En ce qui concerne la gestion des parcours de carrière, nous avons le souhait de permettre à nos collaborateurs d’évoluer d’un métier à l’autre au sein de la supply chain. C’est aussi un enjeu de rétention. En plus d’experts pointus, nous avons besoin de managers aux parcours transverses.
Un autre sujet important de formation s’impose dans le cadre de la réorganisation de la supply chain : le renforcement de la culture économique de nos collaborateurs
Quels sont les facteurs de transformation majeurs de la supply chain ?

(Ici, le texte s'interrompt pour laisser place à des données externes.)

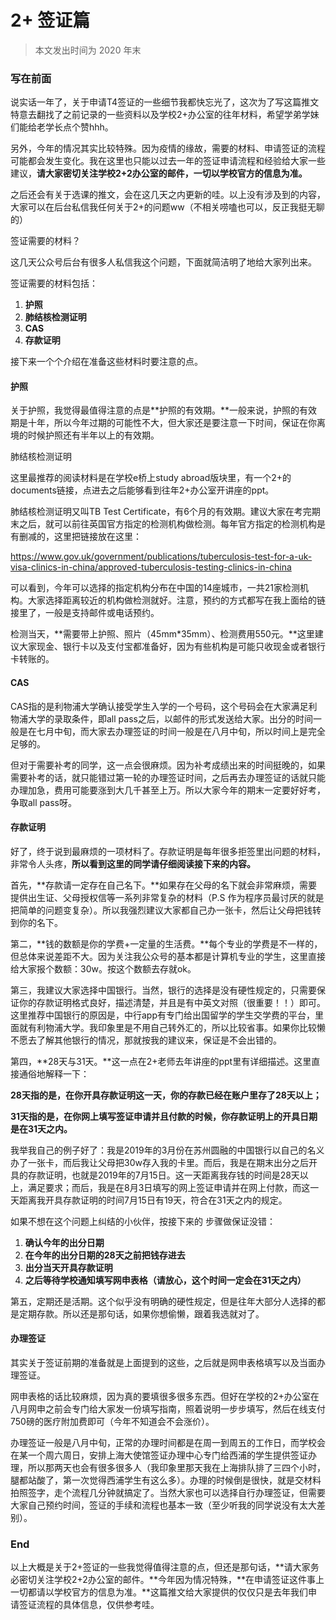 # 2+ 签证篇

> 本文发出时间为 2020 年末

### **写在前面**

说实话一年了，关于申请T4签证的一些细节我都快忘光了，这次为了写这篇推文特意去翻找了之前记录的一些资料以及学校2+办公室的往年材料，希望学弟学妹们能给老学长点个赞hhh。

另外，今年的情况其实比较特殊。因为疫情的缘故，需要的材料、申请签证的流程可能都会发生变化。我在这里也只能以过去一年的签证申请流程和经验给大家一些建议，**请大家密切关注学校2+2办公室的邮件，一切以学校官方的信息为准。**

之后还会有关于选课的推文，会在这几天之内更新的哇。以上没有涉及到的内容，大家可以在后台私信我任何关于2+的问题ww（不相关唠嗑也可以，反正我挺无聊的）

签证需要的材料？

这几天公众号后台有很多人私信我这个问题，下面就简洁明了地给大家列出来。

签证需要的材料包括：

1. **护照**
2. **肺结核检测证明**
3. **CAS**
4. **存款证明**

接下来一个个介绍在准备这些材料时要注意的点。

#### 护照

关于护照，我觉得最值得注意的点是**护照的有效期。**一般来说，护照的有效期是十年，所以今年过期的可能性不大，但大家还是要注意一下时间，保证在你离境的时候护照还有半年以上的有效期。

肺结核检测证明

这里最推荐的阅读材料是在学校e桥上study abroad版块里，有一个2+的documents链接，点进去之后能够看到往年2+办公室开讲座的ppt。

肺结核检测证明又叫TB Test Certificate，有6个月的有效期。建议大家在考完期末之后，就可以前往英国官方指定的检测机构做检测。每年官方指定的检测机构是有删减的，这里把链接放在这里：

https://www.gov.uk/government/publications/tuberculosis-test-for-a-uk-visa-clinics-in-china/approved-tuberculosis-testing-clinics-in-china

可以看到，今年可以选择的指定机构分布在中国的14座城市，一共21家检测机构。大家选择距离较近的机构做检测就好。注意，预约的方式都写在我上面给的链接里了，一般是支持邮件或电话预约。

检测当天，**需要带上护照、照片（45mm\*35mm）、检测费用550元。**这里建议大家现金、银行卡以及支付宝都准备好，因为有些机构是可能只收现金或者银行卡转账的。

#### CAS

CAS指的是利物浦大学确认接受学生入学的一个号码，这个号码会在大家满足利物浦大学的录取条件，即all pass之后，以邮件的形式发送给大家。出分的时间一般是在七月中旬，而大家去办理签证的时间一般是在八月中旬，所以时间上是完全足够的。

但对于需要补考的同学，这一点会很麻烦。因为补考成绩出来的时间挺晚的，如果需要补考的话，就只能错过第一轮的办理签证时间，之后再去办理签证的话就只能办理加急，费用可能要涨到大几千甚至上万。所以大家今年的期末一定要好好考，争取all pass呀。

#### 存款证明

好了，终于说到最麻烦的一项材料了。存款证明是每年很多拒签里出问题的材料，非常令人头疼，**所以看到这里的同学请仔细阅读接下来的内容。**

首先，**存款请一定存在自己名下。**如果存在父母的名下就会非常麻烦，需要提供出生证、父母授权信等一系列非常复杂的材料（P.S 作为程序员最讨厌的就是把简单的问题变复杂）。所以我强烈建议大家都自己办一张卡，然后让父母把钱转到你的名下。

第二，**钱的数额是你的学费+一定量的生活费。**每个专业的学费是不一样的，但总体来说差距不大。因为关注我公众号的基本都是计算机专业的学生，这里直接给大家报个数额：30w。按这个数额去存就ok。

第三，我建议大家选择中国银行。当然，银行的选择是没有硬性规定的，只需要保证你的存款证明格式良好，描述清楚，并且是有中英文对照（很重要！！）即可。这里推荐中国银行的原因是，中行app有专门给出国留学的学生交学费的平台，里面就有利物浦大学。我印象里是不用自己转外汇的，所以比较省事。如果你比较懒不愿去了解其他银行的情况，那就按我的建议来，保证是不会出错的。

第四，**28天与31天。**这一点在2+老师去年讲座的ppt里有详细描述。这里直接通俗地解释一下：

**28天指的是，在你开具存款证明这一天，你的存款已经在账户里存了28天以上；**

**31天指的是，在你网上填写签证申请并且付款的时候，你存款证明上的开具日期是在31天之内。**

我举我自己的例子好了：我是2019年的3月份在苏州圆融的中国银行以自己的名义办了一张卡，而后我让父母把30w存入我的卡里。而后，我是在期末出分之后开具的存款证明，也就是2019年的7月15日。这一天距离我存钱的时间是28天以上，满足要求；而后，我是在8月3日填写的网上签证申请并在网上付款，而这一天距离我开具存款证明的时间7月15日有19天，符合在31天之内的规定。

如果不想在这个问题上纠结的小伙伴，按接下来的 步骤做保证没错：

1. **确认今年的出分日期**
2. **在今年的出分日期的28天之前把钱存进去**
3. **出分当天开具存款证明**
4. **之后等待学校通知填写网申表格（请放心，这个时间一定会在31天之内）**

第五，定期还是活期。这个似乎没有明确的硬性规定，但是往年大部分人选择的都是定期存款。所以还是那句话，如果你想偷懒，跟着我选就对了。

#### 办理签证

其实关于签证前期的准备就是上面提到的这些，之后就是网申表格填写以及当面办理签证。

网申表格的话比较麻烦，因为真的要填很多很多东西。但好在学校的2+办公室在八月网申之前会专门给大家发一份填写指南，照着说明一步步填写，然后在线支付750磅的医疗附加费即可（今年不知道会不会涨价）。

办理签证一般是八月中旬，正常的办理时间都是在周一到周五的工作日，而学校会在某一个周六周日，安排上海大使馆签证办理中心专门给西浦的学生提供签证办理，所以那两天也会有很多很多人（我印象里那天我在上海排队排了三四个小时，腿都站酸了，第一次觉得西浦学生有这么多）。办理的时候倒是很快，就是交材料拍照签字，走个流程几分钟就搞定了。当然大家也可以选择自行办理签证，但需要大家自己预约时间，签证的手续和流程也基本一致（至少听我的同学说没有太大差别）。

### **End**

以上大概是关于2+签证的一些我觉得值得注意的点，但还是那句话，**请大家务必密切关注学校2+2办公室的邮件。**今年因为情况特殊，**在申请签证这件事上一切都请以学校官方的信息为准。**这篇推文给大家提供的仅仅只是去年我们申请签证流程的具体信息，仅供参考哇。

Le premier enjeu est de faire de la Supply Chain du Groupe, une vraie Supply Chain de bout en bout en intégrant la vision du client final. Un second enjeu tourne autour de la digitalisation de nos processus dans un univers de plus en plus complexe. Un autre sujet important de formation s’impose dans le cadre de la réorganisation de la supply chain : le renforcement de la culture économique de nos collaborateurs. A l’échelle du groupe, la direction de la supply chain est une direction de taille modeste, mais nous voulons que tous les collaborateurs comprennent que les enjeux économiques de leurs choix sont énormes, au niveau de la trésorerie, de la marge opérationnelle, de la performance globale de l’entreprise. Nous travaillons avec le contrôle de gestion de la supply chain pour mettre en place ces modules.
Le monde dans lequel nous évoluons étant de plus en plus incertain, nous accordons également une place importante à la gestion du risque. Enfin, nous ne pouvons pas oublier les enjeux de décarbonation pour développer une Supply Chain performante et durable.